Configure inactive session suspension

When you log in to a device or an account, you're authenticating your access. This creates what's called a "session," which refers to your current use of the device or account. For example, if you log in to your bank's website, you create a session with that website. Your activity is contained within the session, and the session is terminated when you log out or disconnect from the website.

In the event that you don't manually terminate the session, but aren't using it anymore, there needs to be a way to terminate the session automatically to prevent others from using it in your absence. Otherwise, someone could use your session to gain access to your files and perform actions, and the device or account would think you're responsible for them because you're still logged in.

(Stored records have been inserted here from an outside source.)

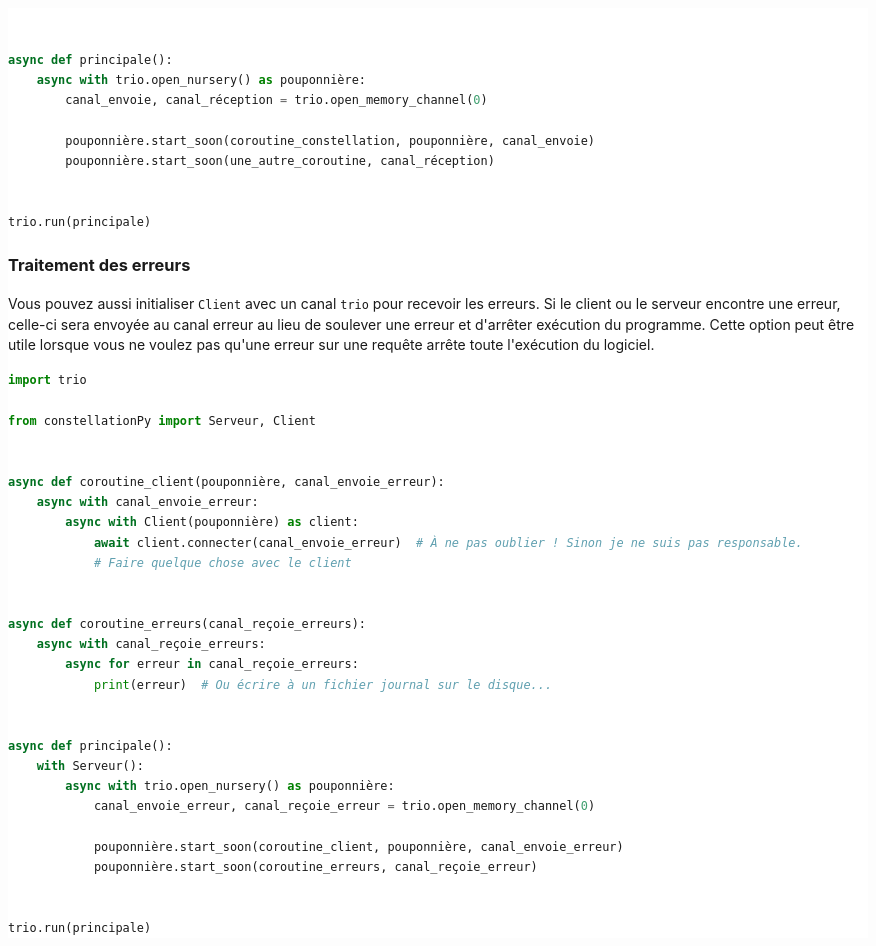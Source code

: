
 ```python


async def principale():
    async with trio.open_nursery() as pouponnière:
        canal_envoie, canal_réception = trio.open_memory_channel(0)

        pouponnière.start_soon(coroutine_constellation, pouponnière, canal_envoie)
        pouponnière.start_soon(une_autre_coroutine, canal_réception)


trio.run(principale)
```

### Traitement des erreurs

Vous pouvez aussi initialiser `Client` avec un canal `trio` pour recevoir les erreurs. Si le client ou le serveur
encontre une erreur, celle-ci sera envoyée au canal erreur au lieu de soulever une erreur et d'arrêter exécution du
programme. Cette option peut être utile lorsque vous ne voulez pas qu'une erreur sur une requête arrête toute
l'exécution du logiciel.

```python
import trio

from constellationPy import Serveur, Client


async def coroutine_client(pouponnière, canal_envoie_erreur):
    async with canal_envoie_erreur:
        async with Client(pouponnière) as client:
            await client.connecter(canal_envoie_erreur)  # À ne pas oublier ! Sinon je ne suis pas responsable.
            # Faire quelque chose avec le client


async def coroutine_erreurs(canal_reçoie_erreurs):
    async with canal_reçoie_erreurs:
        async for erreur in canal_reçoie_erreurs:
            print(erreur)  # Ou écrire à un fichier journal sur le disque...


async def principale():
    with Serveur():
        async with trio.open_nursery() as pouponnière:
            canal_envoie_erreur, canal_reçoie_erreur = trio.open_memory_channel(0)

            pouponnière.start_soon(coroutine_client, pouponnière, canal_envoie_erreur)
            pouponnière.start_soon(coroutine_erreurs, canal_reçoie_erreur)


trio.run(principale)
```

In general, you should configure your devices to automatically lock themselves after a period of inactivity. This will help protect them if you have to walk away from them for a while.

Requirements

Faculty and staff are required to configure session suspension on any computers or mobile devices either owned by the University or used to process University information as part of their job responsibilities. This requirement can be automated through the University's computer management service.

  • Require a strong password or passcode to log in to your device whenever you start or resume use.
  • Configure computers to automatically suspend an authenticated session after 15 minutes of inactivity. The session must only resume after reauthentication.
  • Configure mobile devices to automatically suspend an authenticated session after 5 minutes of inactivity. The session must only resume after reauthentication.
  • Use the University's computer management service to manage computer session suspension and other security-related processes.

General guidelines

  • Configure your computers and mobile devices to automatically suspend an authenticated session after a period of inactivity. The settings should require you to reauthenticate (re-enter your password) to resume use.
  • Lock your devices with strong passwords or passcodes.
  • If you need to walk away from your computer for more than a couple of minutes, lock your computer so nobody else can use it while you're away.
  • Make sure your device is physically secure before you walk away from it.